The flow of money into factor strategies has been staggering. According to Morningstar, assets in factor- based strategies have grown from $150 billion in 2011 to over $800 billion today. Why might it be garnering so much interest? Probably because investors have been disappointed in the performance of traditional active managers. Factor driven financial products offer the prospect of improving upon market returns without the headache of trying to find the next Warren Buffett.


Reasons for caution:
In the years since the publication of the “Three Factor Model”, many other so-called “factors” have been identified. Not all are credible. Others have less significance now than when they were first “discovered.” For example, small company stocks no longer earn the excess return they did when Fama and French published their original paper in 1993.


Some suggest that Factor Investing is another form of passive investing. On the surface, it might appear to be passive but in reality these portfolios are just another form of active management. Any time an investor deviates from the market, they are employing an active investment strategy. Confusing the issue are the names some of these financial products bear. Names like “fundamental index” are suggestive of a passive index product, when they are just another class of actively managed mutual funds or ETFs.

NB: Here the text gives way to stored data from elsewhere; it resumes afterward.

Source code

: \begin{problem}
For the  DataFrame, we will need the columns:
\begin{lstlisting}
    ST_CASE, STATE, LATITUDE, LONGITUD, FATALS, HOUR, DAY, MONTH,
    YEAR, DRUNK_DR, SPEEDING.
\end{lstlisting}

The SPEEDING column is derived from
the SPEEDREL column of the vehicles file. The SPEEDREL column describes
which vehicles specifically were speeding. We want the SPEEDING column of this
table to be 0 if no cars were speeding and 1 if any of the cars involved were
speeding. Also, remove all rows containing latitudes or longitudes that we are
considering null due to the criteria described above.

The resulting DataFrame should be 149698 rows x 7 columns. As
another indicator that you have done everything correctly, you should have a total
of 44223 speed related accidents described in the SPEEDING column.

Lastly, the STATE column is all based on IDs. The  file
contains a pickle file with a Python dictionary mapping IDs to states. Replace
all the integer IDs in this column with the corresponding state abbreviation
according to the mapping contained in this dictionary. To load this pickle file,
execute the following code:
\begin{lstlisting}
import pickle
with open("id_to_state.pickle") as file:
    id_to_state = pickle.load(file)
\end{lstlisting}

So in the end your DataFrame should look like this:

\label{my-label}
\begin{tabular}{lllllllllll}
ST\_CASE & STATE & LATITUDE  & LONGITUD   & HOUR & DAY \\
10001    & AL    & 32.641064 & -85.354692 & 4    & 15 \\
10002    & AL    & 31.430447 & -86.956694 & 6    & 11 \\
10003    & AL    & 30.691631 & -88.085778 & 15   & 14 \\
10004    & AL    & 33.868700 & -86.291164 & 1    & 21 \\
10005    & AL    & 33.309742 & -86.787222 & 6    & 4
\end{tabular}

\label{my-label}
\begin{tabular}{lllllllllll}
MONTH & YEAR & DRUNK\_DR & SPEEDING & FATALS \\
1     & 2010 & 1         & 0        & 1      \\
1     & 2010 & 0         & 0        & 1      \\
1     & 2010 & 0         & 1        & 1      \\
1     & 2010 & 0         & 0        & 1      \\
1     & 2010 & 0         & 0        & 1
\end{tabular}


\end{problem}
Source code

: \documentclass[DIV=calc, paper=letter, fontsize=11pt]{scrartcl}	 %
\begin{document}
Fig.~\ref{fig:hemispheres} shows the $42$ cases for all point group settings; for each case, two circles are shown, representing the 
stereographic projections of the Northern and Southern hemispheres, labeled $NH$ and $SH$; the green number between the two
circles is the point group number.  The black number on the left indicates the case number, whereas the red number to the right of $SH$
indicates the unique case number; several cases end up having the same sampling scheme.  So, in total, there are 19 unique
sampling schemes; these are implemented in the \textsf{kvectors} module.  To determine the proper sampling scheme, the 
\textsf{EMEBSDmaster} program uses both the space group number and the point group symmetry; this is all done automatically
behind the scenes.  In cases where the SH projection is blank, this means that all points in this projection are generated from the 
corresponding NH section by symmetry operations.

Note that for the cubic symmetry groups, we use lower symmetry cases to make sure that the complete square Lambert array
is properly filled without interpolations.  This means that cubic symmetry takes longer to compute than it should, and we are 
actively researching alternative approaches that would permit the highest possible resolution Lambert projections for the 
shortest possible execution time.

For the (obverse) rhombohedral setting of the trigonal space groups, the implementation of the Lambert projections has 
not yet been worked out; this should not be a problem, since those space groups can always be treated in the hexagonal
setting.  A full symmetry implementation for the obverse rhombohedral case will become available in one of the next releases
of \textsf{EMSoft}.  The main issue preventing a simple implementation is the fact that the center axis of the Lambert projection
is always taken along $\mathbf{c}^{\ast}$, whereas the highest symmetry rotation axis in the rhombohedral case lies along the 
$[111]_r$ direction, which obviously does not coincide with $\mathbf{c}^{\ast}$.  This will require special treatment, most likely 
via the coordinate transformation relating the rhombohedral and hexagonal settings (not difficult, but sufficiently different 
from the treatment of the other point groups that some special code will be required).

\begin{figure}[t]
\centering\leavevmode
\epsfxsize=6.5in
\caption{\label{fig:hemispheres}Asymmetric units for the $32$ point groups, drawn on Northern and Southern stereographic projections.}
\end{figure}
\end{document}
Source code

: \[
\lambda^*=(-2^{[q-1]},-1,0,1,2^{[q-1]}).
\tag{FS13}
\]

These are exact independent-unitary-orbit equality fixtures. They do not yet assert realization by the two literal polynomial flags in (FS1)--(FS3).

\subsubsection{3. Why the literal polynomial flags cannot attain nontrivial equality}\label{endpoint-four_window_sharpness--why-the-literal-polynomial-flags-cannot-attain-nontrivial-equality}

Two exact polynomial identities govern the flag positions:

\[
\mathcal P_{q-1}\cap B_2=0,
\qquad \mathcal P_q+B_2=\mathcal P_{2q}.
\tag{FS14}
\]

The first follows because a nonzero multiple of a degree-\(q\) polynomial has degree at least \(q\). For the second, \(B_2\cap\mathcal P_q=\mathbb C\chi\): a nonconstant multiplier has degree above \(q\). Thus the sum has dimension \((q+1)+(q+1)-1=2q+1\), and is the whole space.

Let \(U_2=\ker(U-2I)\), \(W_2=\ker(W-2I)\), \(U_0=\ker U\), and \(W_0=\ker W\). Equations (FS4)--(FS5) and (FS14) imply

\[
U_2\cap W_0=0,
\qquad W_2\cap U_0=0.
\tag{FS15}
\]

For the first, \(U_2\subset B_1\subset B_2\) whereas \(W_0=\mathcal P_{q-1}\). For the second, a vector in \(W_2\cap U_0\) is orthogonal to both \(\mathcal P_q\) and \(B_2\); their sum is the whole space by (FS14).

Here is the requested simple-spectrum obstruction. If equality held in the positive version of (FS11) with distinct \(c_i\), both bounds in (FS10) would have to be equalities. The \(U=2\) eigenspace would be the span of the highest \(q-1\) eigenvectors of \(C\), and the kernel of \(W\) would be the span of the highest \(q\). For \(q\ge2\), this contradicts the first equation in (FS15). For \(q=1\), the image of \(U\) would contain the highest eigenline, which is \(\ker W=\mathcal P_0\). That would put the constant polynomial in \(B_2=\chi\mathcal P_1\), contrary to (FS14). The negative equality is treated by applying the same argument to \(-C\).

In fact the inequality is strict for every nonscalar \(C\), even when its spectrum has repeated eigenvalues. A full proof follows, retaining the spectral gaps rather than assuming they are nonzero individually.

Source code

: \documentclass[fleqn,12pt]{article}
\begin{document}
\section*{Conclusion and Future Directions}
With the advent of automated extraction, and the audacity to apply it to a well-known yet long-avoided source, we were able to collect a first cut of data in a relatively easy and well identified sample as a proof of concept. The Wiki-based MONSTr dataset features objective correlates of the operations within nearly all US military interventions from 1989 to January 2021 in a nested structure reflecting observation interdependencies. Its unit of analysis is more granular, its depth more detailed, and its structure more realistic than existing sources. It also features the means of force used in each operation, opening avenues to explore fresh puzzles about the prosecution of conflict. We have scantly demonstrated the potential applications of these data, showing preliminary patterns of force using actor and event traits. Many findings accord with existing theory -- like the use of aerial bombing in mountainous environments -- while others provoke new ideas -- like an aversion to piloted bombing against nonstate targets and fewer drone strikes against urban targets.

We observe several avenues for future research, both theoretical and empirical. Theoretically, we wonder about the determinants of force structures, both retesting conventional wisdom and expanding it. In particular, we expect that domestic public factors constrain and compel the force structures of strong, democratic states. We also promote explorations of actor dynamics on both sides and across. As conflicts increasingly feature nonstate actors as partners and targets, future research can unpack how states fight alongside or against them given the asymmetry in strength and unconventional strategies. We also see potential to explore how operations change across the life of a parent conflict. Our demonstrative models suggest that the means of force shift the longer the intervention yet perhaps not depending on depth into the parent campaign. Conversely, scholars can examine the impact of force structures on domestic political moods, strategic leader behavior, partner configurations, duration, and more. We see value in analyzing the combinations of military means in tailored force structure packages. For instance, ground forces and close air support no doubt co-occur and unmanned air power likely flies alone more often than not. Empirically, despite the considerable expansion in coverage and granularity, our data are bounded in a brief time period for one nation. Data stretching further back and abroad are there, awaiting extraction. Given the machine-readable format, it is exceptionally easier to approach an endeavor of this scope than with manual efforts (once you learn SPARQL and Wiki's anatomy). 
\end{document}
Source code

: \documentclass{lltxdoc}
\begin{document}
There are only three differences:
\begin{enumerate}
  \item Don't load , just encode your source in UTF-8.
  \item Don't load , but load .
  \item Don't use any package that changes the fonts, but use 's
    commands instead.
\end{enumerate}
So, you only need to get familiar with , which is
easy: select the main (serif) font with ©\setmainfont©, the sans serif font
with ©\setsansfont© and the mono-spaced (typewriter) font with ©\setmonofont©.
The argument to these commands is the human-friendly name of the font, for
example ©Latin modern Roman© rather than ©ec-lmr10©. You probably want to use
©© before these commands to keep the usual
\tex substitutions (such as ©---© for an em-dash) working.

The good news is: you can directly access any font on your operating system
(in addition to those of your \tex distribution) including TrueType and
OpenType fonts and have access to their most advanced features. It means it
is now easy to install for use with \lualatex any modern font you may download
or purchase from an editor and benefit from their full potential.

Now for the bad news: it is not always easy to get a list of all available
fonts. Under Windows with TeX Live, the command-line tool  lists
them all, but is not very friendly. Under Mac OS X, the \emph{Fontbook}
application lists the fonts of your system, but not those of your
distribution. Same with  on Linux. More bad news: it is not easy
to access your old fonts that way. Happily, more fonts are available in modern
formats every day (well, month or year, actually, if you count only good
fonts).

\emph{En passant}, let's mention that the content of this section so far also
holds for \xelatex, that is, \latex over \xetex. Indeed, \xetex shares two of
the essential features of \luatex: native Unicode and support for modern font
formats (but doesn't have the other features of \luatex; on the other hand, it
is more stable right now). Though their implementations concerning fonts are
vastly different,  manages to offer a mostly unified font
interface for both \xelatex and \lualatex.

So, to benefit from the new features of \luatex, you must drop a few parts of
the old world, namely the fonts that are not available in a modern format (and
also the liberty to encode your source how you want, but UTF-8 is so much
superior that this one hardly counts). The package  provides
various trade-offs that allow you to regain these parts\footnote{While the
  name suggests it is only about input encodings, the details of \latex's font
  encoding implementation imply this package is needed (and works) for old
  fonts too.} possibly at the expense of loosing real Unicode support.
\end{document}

Factor Investing at Foster Victor:
Foster Victor uses factor-based financial products sparingly. In our view, factor-based funds must serve a specific purpose within an overall portfolio before they can be included. We believe factor investing can add value within a multi-asset class investment strategy. We have also crafted a strategy that uses momentum to allocate capital to assets across a portfolio. The model tests a diverse set of asset classes and chooses only those that show evidence of positive momentum. In our research, we have found momentum, or the tendency for a financial asset to continue to rise or fall, has been persistent in its ability to mitigate some of the effects of market downturns.


Like so many other innovations, it took factor investing many years to go from an idea to broad use and acceptance. The growth and attraction of factor investing reflects its success. What will the future hold? Will factors such as momentum continue to generate positive risk premiums for investors? No one can say. However, we don’t believe capital markets are perfectly efficient and this suggests there may be opportunities to enhance overall portfolio strategy.